### Exercise goal:
Retrieve every line from the records in which the word "microsoft" occurs.

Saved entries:
= = = = =
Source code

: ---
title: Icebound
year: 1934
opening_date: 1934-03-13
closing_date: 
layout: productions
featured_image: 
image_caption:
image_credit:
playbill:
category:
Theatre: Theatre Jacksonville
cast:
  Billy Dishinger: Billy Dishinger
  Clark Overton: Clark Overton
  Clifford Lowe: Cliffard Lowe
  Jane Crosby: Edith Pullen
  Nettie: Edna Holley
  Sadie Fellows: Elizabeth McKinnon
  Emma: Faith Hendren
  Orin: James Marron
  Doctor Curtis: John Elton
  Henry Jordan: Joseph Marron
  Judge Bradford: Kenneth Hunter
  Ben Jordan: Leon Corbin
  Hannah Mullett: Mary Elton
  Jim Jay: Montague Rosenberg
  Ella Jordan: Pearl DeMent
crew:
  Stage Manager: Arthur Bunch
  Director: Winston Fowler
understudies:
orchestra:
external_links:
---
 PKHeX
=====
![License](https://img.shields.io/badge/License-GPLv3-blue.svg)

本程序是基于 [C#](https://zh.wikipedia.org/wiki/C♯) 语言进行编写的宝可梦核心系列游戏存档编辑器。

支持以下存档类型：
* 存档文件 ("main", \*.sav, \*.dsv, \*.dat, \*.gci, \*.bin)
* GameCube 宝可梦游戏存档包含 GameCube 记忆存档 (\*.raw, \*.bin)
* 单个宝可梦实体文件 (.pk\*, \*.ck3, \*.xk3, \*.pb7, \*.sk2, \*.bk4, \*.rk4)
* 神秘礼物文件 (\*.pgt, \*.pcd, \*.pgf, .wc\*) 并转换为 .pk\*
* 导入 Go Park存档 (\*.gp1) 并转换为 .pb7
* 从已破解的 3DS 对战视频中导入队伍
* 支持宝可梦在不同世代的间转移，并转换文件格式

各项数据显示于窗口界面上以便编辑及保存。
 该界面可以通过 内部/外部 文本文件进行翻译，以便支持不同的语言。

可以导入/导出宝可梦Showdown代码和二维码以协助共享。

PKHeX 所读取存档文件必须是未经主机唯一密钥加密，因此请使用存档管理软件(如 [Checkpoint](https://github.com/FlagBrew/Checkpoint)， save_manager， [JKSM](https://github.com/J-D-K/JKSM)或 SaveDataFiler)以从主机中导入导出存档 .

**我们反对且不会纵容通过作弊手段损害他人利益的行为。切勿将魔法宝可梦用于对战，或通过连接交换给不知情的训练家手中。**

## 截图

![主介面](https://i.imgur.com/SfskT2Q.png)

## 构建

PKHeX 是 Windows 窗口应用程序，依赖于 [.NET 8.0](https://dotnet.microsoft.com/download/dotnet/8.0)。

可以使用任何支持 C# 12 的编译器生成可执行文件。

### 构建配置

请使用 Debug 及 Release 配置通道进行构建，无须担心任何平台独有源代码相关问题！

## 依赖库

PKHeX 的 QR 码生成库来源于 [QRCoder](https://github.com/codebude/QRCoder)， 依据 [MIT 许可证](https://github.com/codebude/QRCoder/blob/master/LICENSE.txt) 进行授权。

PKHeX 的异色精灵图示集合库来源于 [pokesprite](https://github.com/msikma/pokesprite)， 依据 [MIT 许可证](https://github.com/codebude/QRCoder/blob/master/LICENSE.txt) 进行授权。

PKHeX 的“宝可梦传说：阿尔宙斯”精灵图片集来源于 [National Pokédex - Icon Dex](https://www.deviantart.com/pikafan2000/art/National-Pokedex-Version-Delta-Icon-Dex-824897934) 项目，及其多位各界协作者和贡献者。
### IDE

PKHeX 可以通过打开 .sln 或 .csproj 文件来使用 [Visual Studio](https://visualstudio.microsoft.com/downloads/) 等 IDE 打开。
= = = = =
### Answer to the exercise:
PKHeX 是 Windows 窗口应用程序，依赖于 [.NET 8.0](https://dotnet.microsoft.com/download/dotnet/8.0)。
PKHeX 可以通过打开 .sln 或 .csproj 文件来使用 [Visual Studio](https://visualstudio.microsoft.com/downloads/) 等 IDE 打开。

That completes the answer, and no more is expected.